Data entries
□ □ □ □

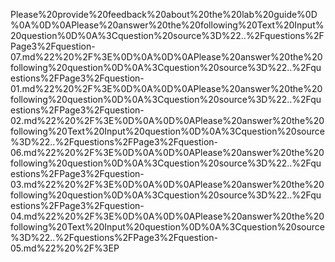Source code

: Please%20provide%20feedback%20about%20the%20lab%20guide%0D%0A%0D%0APlease%20answer%20the%20following%20Text%20Input%20question%0D%0A%3Cquestion%20source%3D%22..%2Fquestions%2FPage3%2Fquestion-07.md%22%20%2F%3E%0D%0A%0D%0APlease%20answer%20the%20following%20question%0D%0A%3Cquestion%20source%3D%22..%2Fquestions%2FPage3%2Fquestion-01.md%22%20%2F%3E%0D%0A%0D%0APlease%20answer%20the%20following%20question%0D%0A%3Cquestion%20source%3D%22..%2Fquestions%2FPage3%2Fquestion-02.md%22%20%2F%3E%0D%0A%0D%0APlease%20answer%20the%20following%20Text%20Input%20question%0D%0A%3Cquestion%20source%3D%22..%2Fquestions%2FPage3%2Fquestion-06.md%22%20%2F%3E%0D%0A%0D%0APlease%20answer%20the%20following%20question%0D%0A%3Cquestion%20source%3D%22..%2Fquestions%2FPage3%2Fquestion-03.md%22%20%2F%3E%0D%0A%0D%0APlease%20answer%20the%20following%20question%0D%0A%3Cquestion%20source%3D%22..%2Fquestions%2FPage3%2Fquestion-04.md%22%20%2F%3E%0D%0A%0D%0APlease%20answer%20the%20following%20Text%20Input%20question%0D%0A%3Cquestion%20source%3D%22..%2Fquestions%2FPage3%2Fquestion-05.md%22%20%2F%3EP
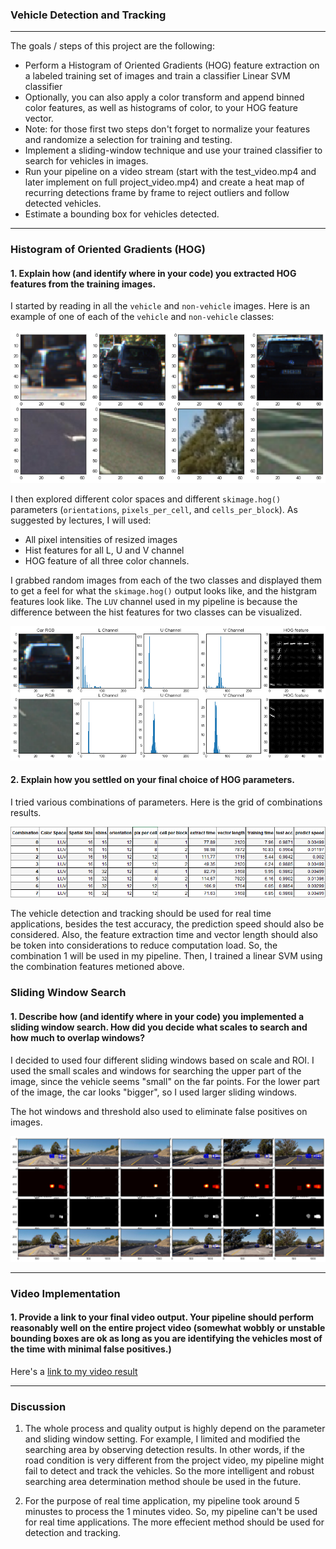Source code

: 
### Vehicle Detection and Tracking

---

The goals / steps of this project are the following:

* Perform a Histogram of Oriented Gradients (HOG) feature extraction on a labeled training set of images and train a classifier Linear SVM classifier
* Optionally, you can also apply a color transform and append binned color features, as well as histograms of color, to your HOG feature vector. 
* Note: for those first two steps don't forget to normalize your features and randomize a selection for training and testing.
* Implement a sliding-window technique and use your trained classifier to search for vehicles in images.
* Run your pipeline on a video stream (start with the test_video.mp4 and later implement on full project_video.mp4) and create a heat map of recurring detections frame by frame to reject outliers and follow detected vehicles.
* Estimate a bounding box for vehicles detected.

[//]: # (Image References)
[image1]: ./output_images/data_preview.png
[image2]: ./output_images/combination.png
[image3]: ./output_images/features_vis.png
[image4]: ./output_images/labeled_heatmap.png
  
---
### Histogram of Oriented Gradients (HOG)

#### 1. Explain how (and identify where in your code) you extracted HOG features from the training images.

I started by reading in all the `vehicle` and `non-vehicle` images.  Here is an example of one of each of the `vehicle` and `non-vehicle` classes:

![alt text][image1]

I then explored different color spaces and different `skimage.hog()` parameters (`orientations`, `pixels_per_cell`, and `cells_per_block`). As suggested by lectures, I will used: 

* All pixel intensities of resized images
* Hist features for all L, U and V channel
* HOG feature of all three color channels. 

I grabbed random images from each of the two classes and displayed them to get a feel for what the `skimage.hog()` output looks like, and the histgram features look like. The `LUV` channel used in my pipeline is because the difference between the hist features for two classes can be visualized. 

![alt text][image3]

#### 2. Explain how you settled on your final choice of HOG parameters.

I tried various combinations of parameters. Here is the grid of combinations results.

![alt text][image2]

The vehicle detection and tracking should be used for real time applications, besides the test accuracy, the prediction speed should also be considered. Also, the feature extraction time and vector length should also be token into considerations to reduce computation load. So, the combination 1 will be used in my pipeline. Then, I trained a linear SVM using the combination features metioned above. 

### Sliding Window Search

#### 1. Describe how (and identify where in your code) you implemented a sliding window search.  How did you decide what scales to search and how much to overlap windows?

I decided to used four different sliding windows based on scale and ROI. I used the small scales and windows for searching the upper part of the image, since the vehicle seems "small" on the far points. For the lower part of the image, the car looks "bigger", so I used larger sliding windows.

The hot windows and threshold also used to eliminate false positives on images. 

![alt text][image4]

---

### Video Implementation

#### 1. Provide a link to your final video output.  Your pipeline should perform reasonably well on the entire project video (somewhat wobbly or unstable bounding boxes are ok as long as you are identifying the vehicles most of the time with minimal false positives.)
Here's a [link to my video result](https://youtu.be/-_3eJISTUt8)


---

### Discussion

1. The whole process and quality output is highly depend on the parameter and sliding window setting. For example, I limited and modified the searching area by observing detection results. In other words, if the road condition is very different from the project video, my pipeline might fail to detect and track the vehicles. So the more intelligent and robust searching area determination method shoule be used in the future. 


2. For the purpose of real time application, my pipeline took around 5 minustes to process the 1 minutes video. So, my pipeline can't be used for real time applications. The more effecient method should be used for detection and tracking.

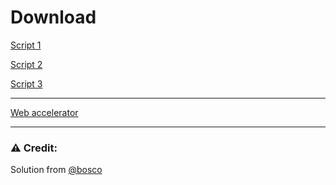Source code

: # Download

[Script 1](https://github.com/FiorenMas/Shortlink/releases/download/all/ShortLink1-modified.user.js)

[Script 2](https://github.com/FiorenMas/Shortlink/releases/download/all/ShortLink2-modified.user.js)

[Script 3](https://github.com/FiorenMas/Shortlink/releases/download/all/ShortLink3-modified.user.js)

---

[Web accelerator](https://github.com/FiorenMas/Shortlink/releases/download/all/instantpage-modified.user.js)

---

### ⚠️ Credit:
Solution from [@bosco](https://voz.vn/t/tong-hop-nhung-addon-chat-cho-firefox-pc-mobile.682181/post-29300131)
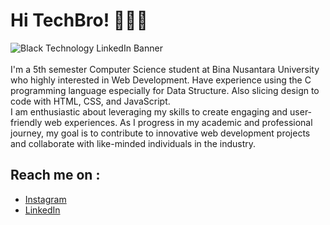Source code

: # Hi TechBro! 👋🧑‍💻
![Black Technology LinkedIn Banner](https://github.com/rizasakhi/rizasakhi/assets/113325268/eb23f180-34ed-413d-b746-e785b36fd80b)\
<br>
I'm a 5th semester Computer Science student at Bina Nusantara University who highly interested in Web Development. Have experience using the C programming language especially for Data Structure. Also slicing design to code with HTML, CSS, and JavaScript.
<br>
I am enthusiastic about leveraging my skills to create engaging and user-friendly web experiences. As I progress in my academic and professional journey, my goal is to contribute to innovative web development projects and collaborate with like-minded individuals in the industry.
<br>
## Reach me on : 
- [Instagram](https://www.instagram.com/rizasakhi/)
- [LinkedIn](https://www.linkedin.com/in/rizasakhi/)
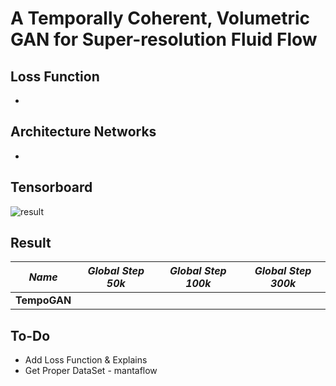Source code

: # A Temporally Coherent, Volumetric GAN for Super-resolution Fluid Flow

## Loss Function

* 
## Architecture Networks

* 
## Tensorboard

![result](https://github.com/kozistr/Awesome-GANs/blob/master/TempoGAN/tempogan_tb.png)

## Result

*Name* | *Global Step 50k* | *Global Step 100k* | *Global Step 300k*
:---: | :---: | :---: | :---:
**TempoGAN**     | 

## To-Do
* Add Loss Function & Explains
* Get Proper DataSet - mantaflow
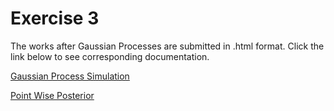 # Exercise 3

The works after Gaussian Processes are submitted in .html format. Click the link below to see corresponding documentation.

[Gaussian Process Simulation](http://htmlpreview.github.io/?https://github.com/afbudak/SDS383D-Spring2019/blob/master/Exercises3/GP_Simulation.html)

[Point Wise Posterior](http://htmlpreview.github.io/?https://github.com/afbudak/SDS383D-Spring2019/blob/master/Exercises3/PointWise_Posterior.html)
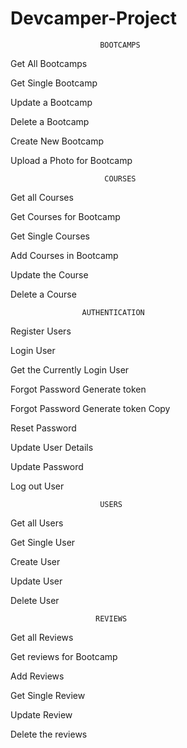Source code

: # Devcamper-Project
                        BOOTCAMPS
Get All Bootcamps

Get Single Bootcamp

Update a Bootcamp

Delete a Bootcamp

Create New Bootcamp

Upload a Photo for Bootcamp

                         COURSES
Get all Courses

Get Courses for Bootcamp

Get Single Courses

Add Courses in Bootcamp

Update the Course

Delete a Course

                    AUTHENTICATION
Register Users

Login User

Get the Currently Login User

Forgot Password Generate token

Forgot Password Generate token Copy

Reset Password

Update User Details

Update Password

Log out User

                        USERS
Get all Users

Get Single User

Create User

Update User

Delete User

                       REVIEWS
Get all Reviews

Get reviews for Bootcamp

Add Reviews

Get Single Review

Update Review

Delete the reviews
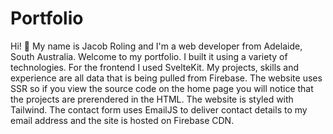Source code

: # Portfolio

Hi! 👋 My name is Jacob Roling and I'm a web developer from Adelaide, South Australia. Welcome to my portfolio. I built it using a variety of technologies. For the frontend I used SvelteKit. My projects, skills and experience are all data that is being pulled from Firebase. The website uses SSR so if you view the source code on the home page you will notice that the projects are prerendered in the HTML. The website is styled with Tailwind. The contact form uses EmailJS to deliver contact details to my email address and the site is hosted on Firebase CDN.
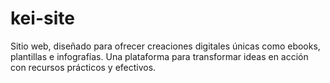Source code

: # kei-site
Sitio web, diseñado para ofrecer creaciones digitales únicas como ebooks, plantillas  e infografías. Una plataforma para transformar ideas en acción con recursos prácticos y efectivos.
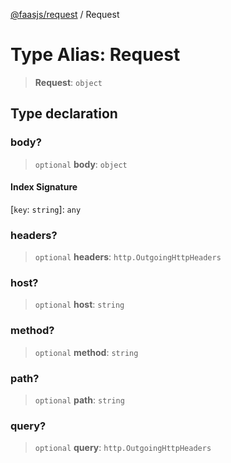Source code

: [@faasjs/request](../README.md) / Request

# Type Alias: Request

> **Request**: `object`

## Type declaration

### body?

> `optional` **body**: `object`

#### Index Signature

 \[`key`: `string`\]: `any`

### headers?

> `optional` **headers**: `http.OutgoingHttpHeaders`

### host?

> `optional` **host**: `string`

### method?

> `optional` **method**: `string`

### path?

> `optional` **path**: `string`

### query?

> `optional` **query**: `http.OutgoingHttpHeaders`

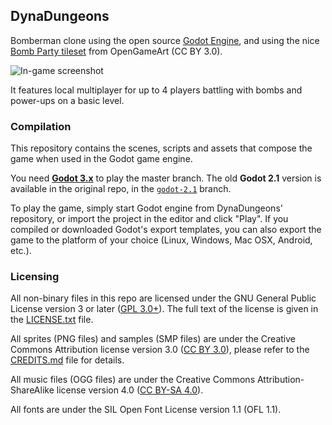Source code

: ## DynaDungeons

Bomberman clone using the open source [Godot Engine](https://godotengine.org), and using the nice [Bomb Party tileset](http://opengameart.org/content/bomb-party-the-complete-set) from OpenGameArt (CC BY 3.0).

![In-game screenshot](background.png)


It features local multiplayer for up to 4 players battling with bombs and power-ups on a basic level.

### Compilation

This repository contains the scenes, scripts and assets that compose the game when used in the Godot game engine.

You need [**Godot 3.x**](https://godotengine.org) to play the master branch. The old **Godot 2.1** version is available in the original repo, in the [`godot-2.1`](https://github.com/akien-mga/dynadungeons/tree/godot-2.1) branch.

To play the game, simply start Godot engine from DynaDungeons' repository, or import the project in the editor and click "Play". If you compiled or downloaded Godot's export templates, you can also export the game to the platform of your choice (Linux, Windows, Mac OSX, Android, etc.).

### Licensing

All non-binary files in this repo are licensed under the GNU General Public License version 3 or later ([GPL 3.0+](http://www.gnu.org/licenses/gpl-3.0.en.html)). The full text of the license is given in the [LICENSE.txt](LICENSE.txt) file.

All sprites (PNG files) and samples (SMP files) are under the Creative Commons Attribution license version 3.0 ([CC BY 3.0](http://creativecommons.org/licenses/by/3.0)), please refer to the [CREDITS.md](CREDITS.md) file for details.

All music files (OGG files) are under the Creative Commons Attribution-ShareAlike license version 4.0 ([CC BY-SA 4.0](http://creativecommons.org/licenses/by-sa/4.0/)).

All fonts are under the SIL Open Font License version 1.1 (OFL 1.1).
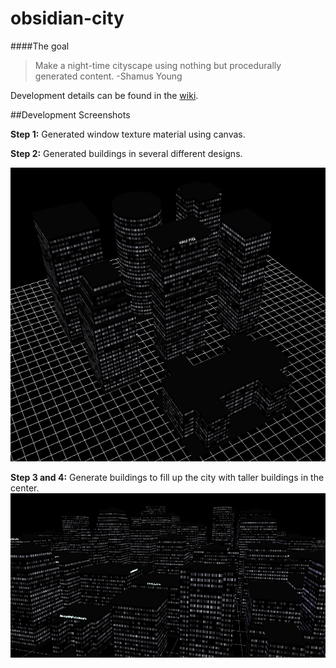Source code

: obsidian-city
=============

####The goal
> Make a night-time cityscape using nothing but procedurally
generated content. -Shamus Young

Development details can be found in the [wiki](https://github.com/codenameyau/obsidian-city/wiki).

##Development Screenshots

**Step 1:**
Generated window texture material using canvas.

**Step 2:**
Generated buildings in several different designs.

![Screenshot 1](https://raw.githubusercontent.com/codenameyau/obsidian-city/master/screenshot/11-02-2014.jpg)

**Step 3 and 4:**
Generate buildings to fill up the city with taller buildings in the center.
![Screenshot 2](https://raw.githubusercontent.com/codenameyau/obsidian-city/master/screenshot/11-13-2014.jpg)
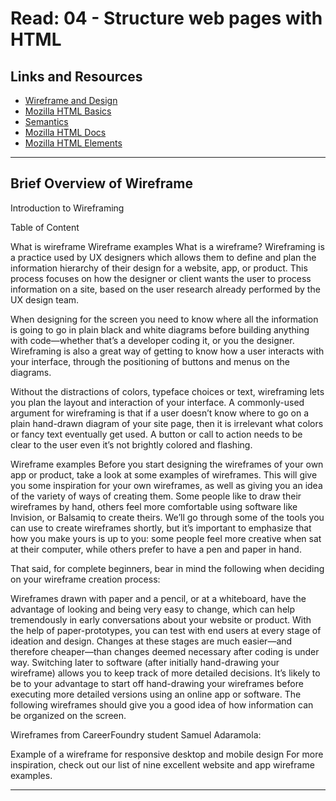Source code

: # Read: 04 - Structure web pages with HTML

## Links and Resources

- [Wireframe and Design](https://careerfoundry.com/en/blog/ux-design/how-to-create-your-first-wireframe/)
- [Mozilla HTML Basics](https://developer.mozilla.org/en-US/docs/Learn/Getting_started_with_the_web/HTML_basics)
- [Semantics](https://developer.mozilla.org/en-US/docs/Glossary/Semantics)
- [Mozilla HTML Docs](https://developer.mozilla.org/en-US/docs/Web/HTML)
- [Mozilla HTML Elements](https://developer.mozilla.org/en-US/docs/Web/HTML/Element)

<hr>

## Brief Overview of Wireframe

Introduction to Wireframing

Table of Content

What is wireframe
Wireframe examples
What is a wireframe?
Wireframing is a practice used by UX designers which allows them to define and plan the information hierarchy of their design for a website, app, or product. This process focuses on how the designer or client wants the user to process information on a site, based on the user research already performed by the UX design team.

When designing for the screen you need to know where all the information is going to go in plain black and white diagrams before building anything with code—whether that’s a developer coding it, or you the designer. Wireframing is also a great way of getting to know how a user interacts with your interface, through the positioning of buttons and menus on the diagrams.

Without the distractions of colors, typeface choices or text, wireframing lets you plan the layout and interaction of your interface. A commonly-used argument for wireframing is that if a user doesn’t know where to go on a plain hand-drawn diagram of your site page, then it is irrelevant what colors or fancy text eventually get used. A button or call to action needs to be clear to the user even it’s not brightly colored and flashing.

Wireframe examples
Before you start designing the wireframes of your own app or product, take a look at some examples of wireframes. This will give you some inspiration for your own wireframes, as well as giving you an idea of the variety of ways of creating them. Some people like to draw their wireframes by hand, others feel more comfortable using software like Invision, or Balsamiq to create theirs. We’ll go through some of the tools you can use to create wireframes shortly, but it’s important to emphasize that how you make yours is up to you: some people feel more creative when sat at their computer, while others prefer to have a pen and paper in hand.

That said, for complete beginners, bear in mind the following when deciding on your wireframe creation process:

Wireframes drawn with paper and a pencil, or at a whiteboard, have the advantage of looking and being very easy to change, which can help tremendously in early conversations about your website or product. With the help of paper-prototypes, you can test with end users at every stage of ideation and design. Changes at these stages are much easier—and therefore cheaper—than changes deemed necessary after coding is under way. Switching later to software (after initially hand-drawing your wireframe) allows you to keep track of more detailed decisions. It’s likely to be to your advantage to start off hand-drawing your wireframes before executing more detailed versions using an online app or software. The following wireframes should give you a good idea of how information can be organized on the screen.

Wireframes from CareerFoundry student Samuel Adaramola:

Example of a wireframe for responsive desktop and mobile design For more inspiration, check out our list of nine excellent website and app wireframe examples.

<hr>
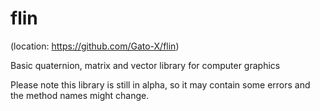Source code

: flin
====

(location: https://github.com/Gato-X/flin)

Basic quaternion, matrix and vector library for computer graphics

Please note this library is still in alpha, so it may contain some errors and the method names might change.



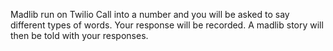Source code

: Madlib run on Twilio
Call into a number and you will be asked to say different types of words.
Your response will be recorded.
A madlib story will then be told with your responses.
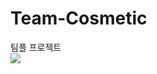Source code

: # Team-Cosmetic
팀플 프로젝트
<br><img src="https://img.shields.io/badge/Android-3DDC84?style=flat-square&logo=Android&logoColor=white"/>
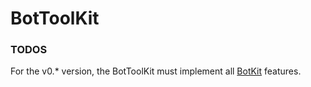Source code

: # BotToolKit

### TODOS

For the v0.* version, the BotToolKit must implement all [BotKit](https://github.com/howdyai/botkit) features.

□ □ □ □

- [Work required]:
Which lines above hold the word "afbudak"? Copy each of them.

- [Answer box]:
[Gaussian Process Simulation](http://htmlpreview.github.io/?https://github.com/afbudak/SDS383D-Spring2019/blob/master/Exercises3/GP_Simulation.html)
[Point Wise Posterior](http://htmlpreview.github.io/?https://github.com/afbudak/SDS383D-Spring2019/blob/master/Exercises3/PointWise_Posterior.html)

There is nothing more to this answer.